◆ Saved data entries

+ + +

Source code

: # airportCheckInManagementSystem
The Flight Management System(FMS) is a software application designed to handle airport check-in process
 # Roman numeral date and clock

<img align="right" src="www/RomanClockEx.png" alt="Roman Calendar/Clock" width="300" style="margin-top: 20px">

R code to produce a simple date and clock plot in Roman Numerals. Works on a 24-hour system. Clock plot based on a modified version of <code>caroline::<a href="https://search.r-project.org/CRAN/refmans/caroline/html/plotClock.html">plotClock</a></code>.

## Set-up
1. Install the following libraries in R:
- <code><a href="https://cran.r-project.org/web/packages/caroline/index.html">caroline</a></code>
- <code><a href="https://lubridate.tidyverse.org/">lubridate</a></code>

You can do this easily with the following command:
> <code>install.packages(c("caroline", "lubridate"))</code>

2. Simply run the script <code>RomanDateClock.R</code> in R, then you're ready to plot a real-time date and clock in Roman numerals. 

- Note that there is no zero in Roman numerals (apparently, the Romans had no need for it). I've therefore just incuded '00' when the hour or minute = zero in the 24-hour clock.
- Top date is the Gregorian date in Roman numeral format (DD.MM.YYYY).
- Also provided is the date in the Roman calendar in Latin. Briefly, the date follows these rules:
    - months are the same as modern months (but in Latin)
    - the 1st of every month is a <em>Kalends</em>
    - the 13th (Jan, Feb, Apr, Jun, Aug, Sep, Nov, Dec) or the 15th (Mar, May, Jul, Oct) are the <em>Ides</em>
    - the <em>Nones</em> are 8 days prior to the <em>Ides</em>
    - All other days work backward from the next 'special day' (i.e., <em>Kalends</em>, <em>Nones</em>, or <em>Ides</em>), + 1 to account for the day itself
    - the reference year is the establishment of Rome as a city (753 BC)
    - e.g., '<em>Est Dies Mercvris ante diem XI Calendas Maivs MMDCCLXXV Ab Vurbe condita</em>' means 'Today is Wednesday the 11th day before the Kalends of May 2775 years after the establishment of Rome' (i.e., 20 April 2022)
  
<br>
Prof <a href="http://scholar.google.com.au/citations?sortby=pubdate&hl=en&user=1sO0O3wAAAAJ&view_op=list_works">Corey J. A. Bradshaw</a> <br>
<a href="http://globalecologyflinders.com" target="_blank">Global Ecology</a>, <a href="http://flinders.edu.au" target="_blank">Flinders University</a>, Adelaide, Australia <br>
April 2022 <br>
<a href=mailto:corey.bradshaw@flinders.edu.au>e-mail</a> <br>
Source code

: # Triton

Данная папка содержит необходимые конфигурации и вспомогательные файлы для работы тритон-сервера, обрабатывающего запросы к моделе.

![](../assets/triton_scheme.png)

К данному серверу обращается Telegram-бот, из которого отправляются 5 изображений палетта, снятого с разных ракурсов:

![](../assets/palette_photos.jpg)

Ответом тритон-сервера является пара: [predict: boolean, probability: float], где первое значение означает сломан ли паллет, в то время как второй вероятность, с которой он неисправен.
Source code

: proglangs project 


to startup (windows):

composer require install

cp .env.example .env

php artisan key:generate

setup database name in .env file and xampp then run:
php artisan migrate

+ + +

◆ AIM OF THE EXERCISE
Look through the entries above, and wherever a line holds the word "then", copy it.

◆ YOUR RESPONSE
2. Simply run the script <code>RomanDateClock.R</code> in R, then you're ready to plot a real-time date and clock in Roman numerals. 
setup database name in .env file and xampp then run:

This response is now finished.